#### Given information ####

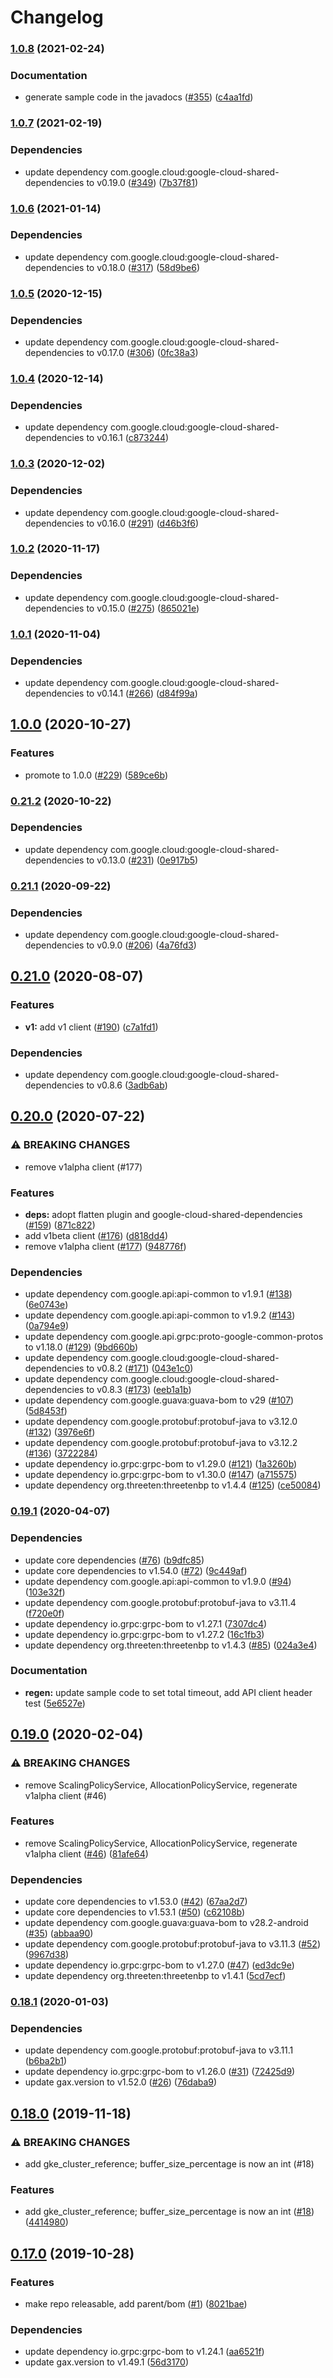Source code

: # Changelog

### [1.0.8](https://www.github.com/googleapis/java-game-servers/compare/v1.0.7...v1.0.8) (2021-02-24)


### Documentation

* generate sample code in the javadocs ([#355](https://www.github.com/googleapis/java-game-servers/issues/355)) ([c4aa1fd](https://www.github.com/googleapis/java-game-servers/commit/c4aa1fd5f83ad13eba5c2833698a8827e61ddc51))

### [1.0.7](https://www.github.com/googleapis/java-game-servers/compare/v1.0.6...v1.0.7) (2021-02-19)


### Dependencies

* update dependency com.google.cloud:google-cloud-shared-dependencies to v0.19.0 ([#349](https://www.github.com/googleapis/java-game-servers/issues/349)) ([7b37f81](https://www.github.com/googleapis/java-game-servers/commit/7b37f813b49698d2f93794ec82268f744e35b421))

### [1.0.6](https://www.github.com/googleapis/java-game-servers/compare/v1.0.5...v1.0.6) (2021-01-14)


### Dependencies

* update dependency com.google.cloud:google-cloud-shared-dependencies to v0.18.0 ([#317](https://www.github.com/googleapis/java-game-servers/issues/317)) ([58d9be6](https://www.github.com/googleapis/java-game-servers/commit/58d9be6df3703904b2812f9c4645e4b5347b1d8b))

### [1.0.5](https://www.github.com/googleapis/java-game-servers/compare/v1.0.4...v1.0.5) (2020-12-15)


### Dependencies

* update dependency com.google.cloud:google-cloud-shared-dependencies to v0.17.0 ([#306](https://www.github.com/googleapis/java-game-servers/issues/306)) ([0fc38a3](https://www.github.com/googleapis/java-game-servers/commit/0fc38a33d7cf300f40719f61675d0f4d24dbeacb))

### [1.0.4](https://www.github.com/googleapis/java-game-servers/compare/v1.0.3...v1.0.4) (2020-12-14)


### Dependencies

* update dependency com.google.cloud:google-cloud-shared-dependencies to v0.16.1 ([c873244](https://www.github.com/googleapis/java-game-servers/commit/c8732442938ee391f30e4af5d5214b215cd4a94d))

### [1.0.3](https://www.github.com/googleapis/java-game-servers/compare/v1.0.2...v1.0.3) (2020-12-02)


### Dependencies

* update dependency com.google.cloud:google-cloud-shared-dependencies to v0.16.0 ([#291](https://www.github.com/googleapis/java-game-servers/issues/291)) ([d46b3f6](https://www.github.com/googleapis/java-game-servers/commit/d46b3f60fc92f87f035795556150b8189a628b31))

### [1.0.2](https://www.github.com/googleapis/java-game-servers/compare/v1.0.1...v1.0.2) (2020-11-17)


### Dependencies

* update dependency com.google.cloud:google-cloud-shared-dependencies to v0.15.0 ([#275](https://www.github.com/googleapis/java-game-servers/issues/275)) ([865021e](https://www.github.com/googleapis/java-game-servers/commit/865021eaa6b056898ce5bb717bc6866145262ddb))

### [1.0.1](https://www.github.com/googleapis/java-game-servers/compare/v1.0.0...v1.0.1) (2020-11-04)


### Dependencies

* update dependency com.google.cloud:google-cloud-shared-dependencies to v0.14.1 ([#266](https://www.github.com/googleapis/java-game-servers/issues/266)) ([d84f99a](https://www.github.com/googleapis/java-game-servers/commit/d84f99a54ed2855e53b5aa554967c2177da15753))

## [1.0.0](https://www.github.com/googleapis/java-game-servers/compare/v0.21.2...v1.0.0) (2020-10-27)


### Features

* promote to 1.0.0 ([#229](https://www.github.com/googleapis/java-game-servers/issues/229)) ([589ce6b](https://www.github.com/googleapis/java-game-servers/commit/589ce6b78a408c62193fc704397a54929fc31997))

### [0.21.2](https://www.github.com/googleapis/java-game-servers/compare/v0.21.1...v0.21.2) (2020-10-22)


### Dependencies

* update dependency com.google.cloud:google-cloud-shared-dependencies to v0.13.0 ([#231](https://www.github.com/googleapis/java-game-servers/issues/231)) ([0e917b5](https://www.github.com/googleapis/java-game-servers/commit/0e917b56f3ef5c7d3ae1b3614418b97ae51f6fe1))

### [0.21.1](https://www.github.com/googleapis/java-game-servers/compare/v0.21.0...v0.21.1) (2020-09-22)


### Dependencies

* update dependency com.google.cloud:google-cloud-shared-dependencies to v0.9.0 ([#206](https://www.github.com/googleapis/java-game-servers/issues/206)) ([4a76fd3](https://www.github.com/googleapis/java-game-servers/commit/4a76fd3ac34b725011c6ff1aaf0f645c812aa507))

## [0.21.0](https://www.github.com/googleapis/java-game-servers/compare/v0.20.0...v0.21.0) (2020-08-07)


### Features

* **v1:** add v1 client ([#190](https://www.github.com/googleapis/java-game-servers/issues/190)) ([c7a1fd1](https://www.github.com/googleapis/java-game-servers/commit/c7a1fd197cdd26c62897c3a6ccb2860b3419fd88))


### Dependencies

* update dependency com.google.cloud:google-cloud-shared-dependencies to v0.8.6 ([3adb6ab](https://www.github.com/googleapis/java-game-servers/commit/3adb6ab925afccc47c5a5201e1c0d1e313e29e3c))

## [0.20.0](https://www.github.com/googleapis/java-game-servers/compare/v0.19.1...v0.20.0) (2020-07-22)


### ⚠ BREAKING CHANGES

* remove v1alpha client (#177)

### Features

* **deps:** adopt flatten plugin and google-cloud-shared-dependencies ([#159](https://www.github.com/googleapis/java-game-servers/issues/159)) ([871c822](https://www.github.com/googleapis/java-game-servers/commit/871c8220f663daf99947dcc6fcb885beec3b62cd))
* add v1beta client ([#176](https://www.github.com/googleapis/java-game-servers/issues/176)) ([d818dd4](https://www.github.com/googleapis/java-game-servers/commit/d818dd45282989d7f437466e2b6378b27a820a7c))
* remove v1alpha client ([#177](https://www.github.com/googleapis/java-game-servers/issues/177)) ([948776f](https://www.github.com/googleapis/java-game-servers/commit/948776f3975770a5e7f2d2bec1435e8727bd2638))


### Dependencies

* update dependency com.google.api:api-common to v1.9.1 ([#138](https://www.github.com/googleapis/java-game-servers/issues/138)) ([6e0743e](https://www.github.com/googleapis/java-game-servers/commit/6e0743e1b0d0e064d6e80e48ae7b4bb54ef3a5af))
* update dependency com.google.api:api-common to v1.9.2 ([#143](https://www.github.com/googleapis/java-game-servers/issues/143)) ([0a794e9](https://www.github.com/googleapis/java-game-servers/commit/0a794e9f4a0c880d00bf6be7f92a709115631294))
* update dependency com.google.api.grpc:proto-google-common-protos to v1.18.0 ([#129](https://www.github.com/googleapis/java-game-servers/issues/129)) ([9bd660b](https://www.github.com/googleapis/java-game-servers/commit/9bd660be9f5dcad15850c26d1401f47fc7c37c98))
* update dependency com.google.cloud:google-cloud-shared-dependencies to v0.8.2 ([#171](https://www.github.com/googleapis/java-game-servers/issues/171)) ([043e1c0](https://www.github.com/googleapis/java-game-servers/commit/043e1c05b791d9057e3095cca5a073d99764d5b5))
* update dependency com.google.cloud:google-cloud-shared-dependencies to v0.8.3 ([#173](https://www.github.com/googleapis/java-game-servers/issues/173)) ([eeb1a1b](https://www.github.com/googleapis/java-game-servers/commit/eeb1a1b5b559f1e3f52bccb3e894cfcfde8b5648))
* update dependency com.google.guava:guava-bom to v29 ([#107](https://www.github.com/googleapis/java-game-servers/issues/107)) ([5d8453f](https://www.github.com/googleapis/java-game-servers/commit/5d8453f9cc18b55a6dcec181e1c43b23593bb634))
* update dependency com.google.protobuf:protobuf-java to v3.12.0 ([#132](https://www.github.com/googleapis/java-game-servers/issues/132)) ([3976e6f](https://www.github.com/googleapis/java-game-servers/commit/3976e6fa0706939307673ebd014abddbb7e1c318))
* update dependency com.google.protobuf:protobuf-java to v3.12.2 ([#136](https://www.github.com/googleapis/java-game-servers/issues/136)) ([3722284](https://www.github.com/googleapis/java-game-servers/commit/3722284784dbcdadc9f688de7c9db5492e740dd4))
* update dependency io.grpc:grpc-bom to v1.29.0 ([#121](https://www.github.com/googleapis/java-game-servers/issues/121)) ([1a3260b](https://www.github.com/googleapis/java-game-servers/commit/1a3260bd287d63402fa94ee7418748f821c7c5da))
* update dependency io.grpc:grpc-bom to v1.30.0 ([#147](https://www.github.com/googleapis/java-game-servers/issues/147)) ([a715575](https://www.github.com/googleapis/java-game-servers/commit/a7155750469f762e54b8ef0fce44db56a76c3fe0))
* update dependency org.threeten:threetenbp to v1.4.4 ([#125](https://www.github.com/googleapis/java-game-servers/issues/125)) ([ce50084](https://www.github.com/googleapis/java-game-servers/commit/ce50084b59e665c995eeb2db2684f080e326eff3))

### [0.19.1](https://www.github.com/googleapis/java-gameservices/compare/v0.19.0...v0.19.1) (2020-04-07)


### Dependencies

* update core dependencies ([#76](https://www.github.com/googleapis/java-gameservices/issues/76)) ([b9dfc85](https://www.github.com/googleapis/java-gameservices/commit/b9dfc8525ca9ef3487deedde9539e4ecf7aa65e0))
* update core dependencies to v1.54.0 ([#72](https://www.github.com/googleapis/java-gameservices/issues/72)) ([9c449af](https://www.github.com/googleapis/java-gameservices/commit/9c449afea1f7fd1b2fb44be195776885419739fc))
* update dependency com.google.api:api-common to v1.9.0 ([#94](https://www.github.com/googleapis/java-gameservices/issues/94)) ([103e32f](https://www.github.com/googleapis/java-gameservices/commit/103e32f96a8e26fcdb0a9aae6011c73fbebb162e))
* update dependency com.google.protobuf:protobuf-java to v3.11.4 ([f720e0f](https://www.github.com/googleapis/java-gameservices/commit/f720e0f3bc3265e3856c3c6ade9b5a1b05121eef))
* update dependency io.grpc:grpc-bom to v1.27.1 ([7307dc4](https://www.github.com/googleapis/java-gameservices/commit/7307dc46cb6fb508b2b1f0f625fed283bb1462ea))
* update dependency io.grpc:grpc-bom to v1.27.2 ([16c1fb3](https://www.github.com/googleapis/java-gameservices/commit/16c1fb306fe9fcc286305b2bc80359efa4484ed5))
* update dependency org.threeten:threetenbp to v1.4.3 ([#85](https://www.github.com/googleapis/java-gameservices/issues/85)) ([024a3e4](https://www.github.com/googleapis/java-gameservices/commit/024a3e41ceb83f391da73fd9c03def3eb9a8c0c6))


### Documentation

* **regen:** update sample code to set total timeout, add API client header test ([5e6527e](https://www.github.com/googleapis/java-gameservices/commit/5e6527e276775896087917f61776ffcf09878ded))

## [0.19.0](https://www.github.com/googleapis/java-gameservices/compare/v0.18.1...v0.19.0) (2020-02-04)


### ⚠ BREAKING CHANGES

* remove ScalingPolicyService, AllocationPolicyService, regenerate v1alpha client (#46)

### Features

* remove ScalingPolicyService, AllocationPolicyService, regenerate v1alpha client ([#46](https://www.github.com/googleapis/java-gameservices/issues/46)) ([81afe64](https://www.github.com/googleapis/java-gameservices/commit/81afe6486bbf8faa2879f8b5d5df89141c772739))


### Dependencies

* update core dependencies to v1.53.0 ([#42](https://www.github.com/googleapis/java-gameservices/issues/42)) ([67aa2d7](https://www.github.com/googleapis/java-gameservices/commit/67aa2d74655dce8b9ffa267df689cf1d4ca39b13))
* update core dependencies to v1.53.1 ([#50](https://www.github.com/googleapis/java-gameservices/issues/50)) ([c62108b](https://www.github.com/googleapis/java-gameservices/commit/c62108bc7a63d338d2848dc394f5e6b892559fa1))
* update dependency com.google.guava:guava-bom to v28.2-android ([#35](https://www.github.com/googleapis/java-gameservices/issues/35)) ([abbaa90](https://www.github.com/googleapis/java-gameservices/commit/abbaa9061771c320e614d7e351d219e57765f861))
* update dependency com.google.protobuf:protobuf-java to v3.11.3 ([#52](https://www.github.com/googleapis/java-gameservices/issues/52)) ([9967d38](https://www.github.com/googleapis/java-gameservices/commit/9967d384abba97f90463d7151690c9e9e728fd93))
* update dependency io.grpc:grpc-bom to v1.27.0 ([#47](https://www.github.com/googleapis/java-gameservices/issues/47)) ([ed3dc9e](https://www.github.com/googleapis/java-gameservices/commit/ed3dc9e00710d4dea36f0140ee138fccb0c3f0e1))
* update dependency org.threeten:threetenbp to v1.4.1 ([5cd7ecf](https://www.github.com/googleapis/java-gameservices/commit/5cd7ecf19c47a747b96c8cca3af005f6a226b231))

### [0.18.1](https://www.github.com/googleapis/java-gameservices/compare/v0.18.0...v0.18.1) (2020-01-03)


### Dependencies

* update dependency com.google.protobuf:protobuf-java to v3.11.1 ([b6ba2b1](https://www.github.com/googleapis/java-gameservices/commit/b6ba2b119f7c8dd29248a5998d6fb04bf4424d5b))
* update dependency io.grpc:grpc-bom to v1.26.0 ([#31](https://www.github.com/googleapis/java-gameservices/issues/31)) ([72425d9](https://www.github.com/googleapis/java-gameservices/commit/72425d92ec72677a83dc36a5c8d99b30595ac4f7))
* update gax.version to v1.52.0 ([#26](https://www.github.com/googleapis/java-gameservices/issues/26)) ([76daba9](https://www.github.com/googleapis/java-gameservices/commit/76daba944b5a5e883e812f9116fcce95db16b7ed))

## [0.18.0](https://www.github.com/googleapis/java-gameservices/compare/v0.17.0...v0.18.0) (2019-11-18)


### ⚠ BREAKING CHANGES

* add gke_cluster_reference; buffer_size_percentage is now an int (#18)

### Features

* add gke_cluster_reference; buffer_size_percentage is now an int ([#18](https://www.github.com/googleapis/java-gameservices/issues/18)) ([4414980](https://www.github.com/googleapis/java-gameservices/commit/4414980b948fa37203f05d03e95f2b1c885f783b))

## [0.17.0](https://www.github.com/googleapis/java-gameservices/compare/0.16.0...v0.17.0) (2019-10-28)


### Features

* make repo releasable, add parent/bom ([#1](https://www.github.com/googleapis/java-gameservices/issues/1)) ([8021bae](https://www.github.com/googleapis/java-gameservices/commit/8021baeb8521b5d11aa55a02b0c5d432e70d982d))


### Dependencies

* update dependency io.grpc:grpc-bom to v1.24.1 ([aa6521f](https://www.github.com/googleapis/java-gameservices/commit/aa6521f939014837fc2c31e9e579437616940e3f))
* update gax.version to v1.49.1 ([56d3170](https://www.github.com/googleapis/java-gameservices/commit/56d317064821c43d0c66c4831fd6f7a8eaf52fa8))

####
#### Given information ####

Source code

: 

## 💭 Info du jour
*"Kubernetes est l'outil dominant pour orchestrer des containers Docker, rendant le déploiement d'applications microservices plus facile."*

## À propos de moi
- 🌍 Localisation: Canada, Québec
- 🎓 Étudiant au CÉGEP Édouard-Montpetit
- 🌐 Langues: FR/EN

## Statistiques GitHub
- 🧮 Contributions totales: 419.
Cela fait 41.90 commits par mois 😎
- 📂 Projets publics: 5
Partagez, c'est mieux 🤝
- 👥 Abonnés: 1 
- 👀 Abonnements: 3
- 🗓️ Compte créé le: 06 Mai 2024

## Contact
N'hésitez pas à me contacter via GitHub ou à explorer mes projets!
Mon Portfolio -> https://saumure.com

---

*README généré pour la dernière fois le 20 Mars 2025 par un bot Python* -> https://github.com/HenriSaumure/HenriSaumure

####
#### Given information ####

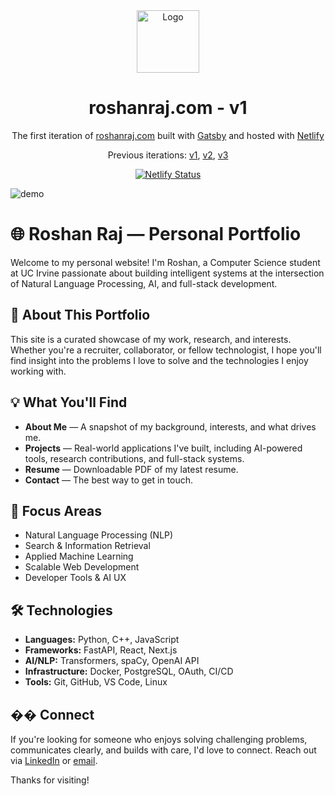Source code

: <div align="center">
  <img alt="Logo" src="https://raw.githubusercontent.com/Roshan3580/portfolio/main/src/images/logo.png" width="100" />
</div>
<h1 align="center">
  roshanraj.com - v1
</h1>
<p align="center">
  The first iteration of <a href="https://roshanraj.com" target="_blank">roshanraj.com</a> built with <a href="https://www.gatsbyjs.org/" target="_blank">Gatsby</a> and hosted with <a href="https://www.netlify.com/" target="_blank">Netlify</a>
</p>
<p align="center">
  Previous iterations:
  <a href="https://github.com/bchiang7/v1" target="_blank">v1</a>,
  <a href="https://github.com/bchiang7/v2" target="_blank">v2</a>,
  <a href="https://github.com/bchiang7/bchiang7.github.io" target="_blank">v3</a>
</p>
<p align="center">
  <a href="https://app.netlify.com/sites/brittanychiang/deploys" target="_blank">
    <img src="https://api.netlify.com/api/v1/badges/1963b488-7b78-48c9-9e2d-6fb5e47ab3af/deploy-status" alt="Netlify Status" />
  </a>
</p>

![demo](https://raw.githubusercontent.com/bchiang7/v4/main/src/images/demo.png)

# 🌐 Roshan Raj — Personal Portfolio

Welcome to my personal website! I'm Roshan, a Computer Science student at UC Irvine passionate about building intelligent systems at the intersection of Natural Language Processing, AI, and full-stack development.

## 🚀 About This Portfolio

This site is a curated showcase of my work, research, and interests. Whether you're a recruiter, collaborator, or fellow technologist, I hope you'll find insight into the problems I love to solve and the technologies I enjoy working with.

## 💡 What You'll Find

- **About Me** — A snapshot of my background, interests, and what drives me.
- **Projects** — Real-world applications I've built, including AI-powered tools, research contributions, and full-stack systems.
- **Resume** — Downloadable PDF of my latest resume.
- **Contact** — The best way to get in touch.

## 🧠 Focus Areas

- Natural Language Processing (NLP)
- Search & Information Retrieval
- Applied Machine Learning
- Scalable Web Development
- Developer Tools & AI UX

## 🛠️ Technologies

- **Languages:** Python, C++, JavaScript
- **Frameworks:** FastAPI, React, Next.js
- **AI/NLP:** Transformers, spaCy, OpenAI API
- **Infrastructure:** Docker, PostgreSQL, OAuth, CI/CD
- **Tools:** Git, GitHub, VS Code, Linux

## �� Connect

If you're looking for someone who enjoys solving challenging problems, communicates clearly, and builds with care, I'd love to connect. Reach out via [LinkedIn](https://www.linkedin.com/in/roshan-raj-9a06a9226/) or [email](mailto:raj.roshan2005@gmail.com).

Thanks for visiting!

####

#### About this task:
Output the lines above between the one holding "update sample code" and the one holding "dependencies to v1.53.0", inclusive, with nothing before or after them.

#### Completed task:
* **regen:** update sample code to set total timeout, add API client header test ([5e6527e](https://www.github.com/googleapis/java-gameservices/commit/5e6527e276775896087917f61776ffcf09878ded))

## [0.19.0](https://www.github.com/googleapis/java-gameservices/compare/v0.18.1...v0.19.0) (2020-02-04)


### ⚠ BREAKING CHANGES

* remove ScalingPolicyService, AllocationPolicyService, regenerate v1alpha client (#46)

### Features

* remove ScalingPolicyService, AllocationPolicyService, regenerate v1alpha client ([#46](https://www.github.com/googleapis/java-gameservices/issues/46)) ([81afe64](https://www.github.com/googleapis/java-gameservices/commit/81afe6486bbf8faa2879f8b5d5df89141c772739))


### Dependencies

* update core dependencies to v1.53.0 ([#42](https://www.github.com/googleapis/java-gameservices/issues/42)) ([67aa2d7](https://www.github.com/googleapis/java-gameservices/commit/67aa2d74655dce8b9ffa267df689cf1d4ca39b13))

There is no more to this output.